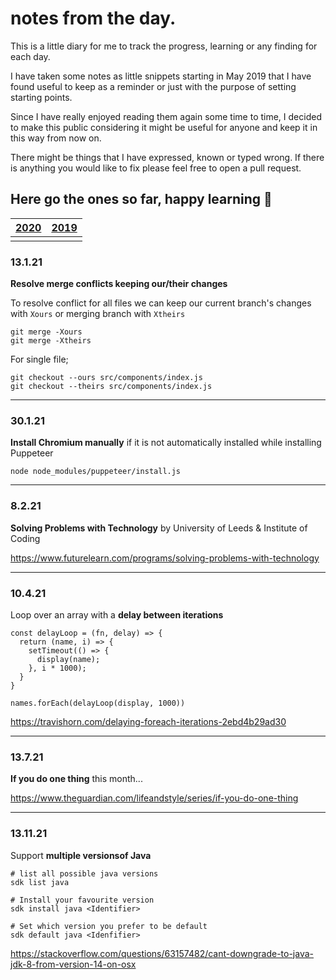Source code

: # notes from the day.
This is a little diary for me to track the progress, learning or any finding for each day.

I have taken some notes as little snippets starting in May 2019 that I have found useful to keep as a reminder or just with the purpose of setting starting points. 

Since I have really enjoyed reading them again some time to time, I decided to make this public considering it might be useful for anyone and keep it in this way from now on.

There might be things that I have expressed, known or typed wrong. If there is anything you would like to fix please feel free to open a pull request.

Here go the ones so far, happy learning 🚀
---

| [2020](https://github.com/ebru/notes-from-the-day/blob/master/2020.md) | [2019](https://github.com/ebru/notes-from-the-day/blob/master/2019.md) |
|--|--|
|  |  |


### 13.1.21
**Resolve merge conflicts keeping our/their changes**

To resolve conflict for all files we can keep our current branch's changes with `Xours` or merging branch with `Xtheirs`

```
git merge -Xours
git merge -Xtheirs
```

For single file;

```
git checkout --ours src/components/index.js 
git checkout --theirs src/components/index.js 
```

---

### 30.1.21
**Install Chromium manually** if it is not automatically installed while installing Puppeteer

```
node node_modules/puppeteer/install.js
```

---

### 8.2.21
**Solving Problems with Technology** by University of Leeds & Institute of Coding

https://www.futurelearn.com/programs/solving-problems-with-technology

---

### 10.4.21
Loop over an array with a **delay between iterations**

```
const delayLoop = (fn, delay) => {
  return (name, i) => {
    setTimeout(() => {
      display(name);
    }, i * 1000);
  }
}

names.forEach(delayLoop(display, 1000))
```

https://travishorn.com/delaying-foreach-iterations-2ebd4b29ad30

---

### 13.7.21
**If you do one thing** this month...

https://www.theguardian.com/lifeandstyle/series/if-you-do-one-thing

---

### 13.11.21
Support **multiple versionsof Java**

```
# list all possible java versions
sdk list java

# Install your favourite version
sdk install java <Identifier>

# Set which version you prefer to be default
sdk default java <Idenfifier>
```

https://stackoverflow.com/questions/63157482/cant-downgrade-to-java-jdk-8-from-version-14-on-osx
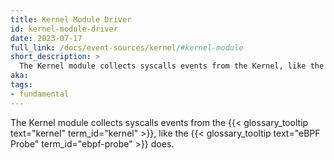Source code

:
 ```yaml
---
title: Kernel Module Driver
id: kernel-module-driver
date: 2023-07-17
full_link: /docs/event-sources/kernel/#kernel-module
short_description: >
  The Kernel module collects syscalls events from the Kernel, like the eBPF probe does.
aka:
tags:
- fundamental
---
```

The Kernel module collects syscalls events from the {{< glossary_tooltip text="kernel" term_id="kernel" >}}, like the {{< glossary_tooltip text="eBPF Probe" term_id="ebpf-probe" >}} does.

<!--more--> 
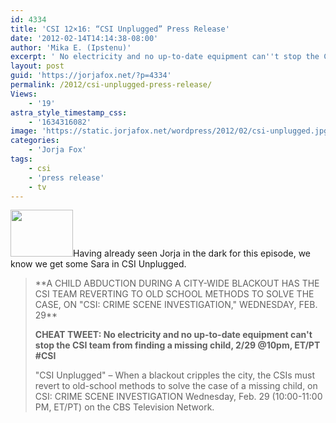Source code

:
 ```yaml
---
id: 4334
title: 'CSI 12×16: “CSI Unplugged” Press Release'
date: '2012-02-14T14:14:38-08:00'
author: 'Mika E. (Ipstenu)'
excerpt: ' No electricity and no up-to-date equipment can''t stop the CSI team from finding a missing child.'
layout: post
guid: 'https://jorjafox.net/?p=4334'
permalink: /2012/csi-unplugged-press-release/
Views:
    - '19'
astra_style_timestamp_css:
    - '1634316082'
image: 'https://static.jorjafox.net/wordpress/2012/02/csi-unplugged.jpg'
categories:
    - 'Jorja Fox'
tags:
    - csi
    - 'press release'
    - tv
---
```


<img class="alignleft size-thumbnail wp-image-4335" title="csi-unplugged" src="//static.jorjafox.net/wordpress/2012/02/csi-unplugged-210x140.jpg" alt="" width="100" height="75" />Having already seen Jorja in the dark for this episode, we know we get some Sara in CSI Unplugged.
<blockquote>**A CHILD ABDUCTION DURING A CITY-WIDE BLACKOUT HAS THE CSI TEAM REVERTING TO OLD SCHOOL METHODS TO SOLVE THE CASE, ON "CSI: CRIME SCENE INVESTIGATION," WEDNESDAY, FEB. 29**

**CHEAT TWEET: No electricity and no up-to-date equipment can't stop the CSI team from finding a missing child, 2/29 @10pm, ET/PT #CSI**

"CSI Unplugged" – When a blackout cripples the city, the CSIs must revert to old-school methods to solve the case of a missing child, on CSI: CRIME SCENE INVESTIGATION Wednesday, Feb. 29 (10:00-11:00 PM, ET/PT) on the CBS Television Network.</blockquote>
———
WORK REQUIRED: What is needed is a count of the lines in the data that contain the word "display"; please give it and no other words.

EXERCISE SOLUTION: 2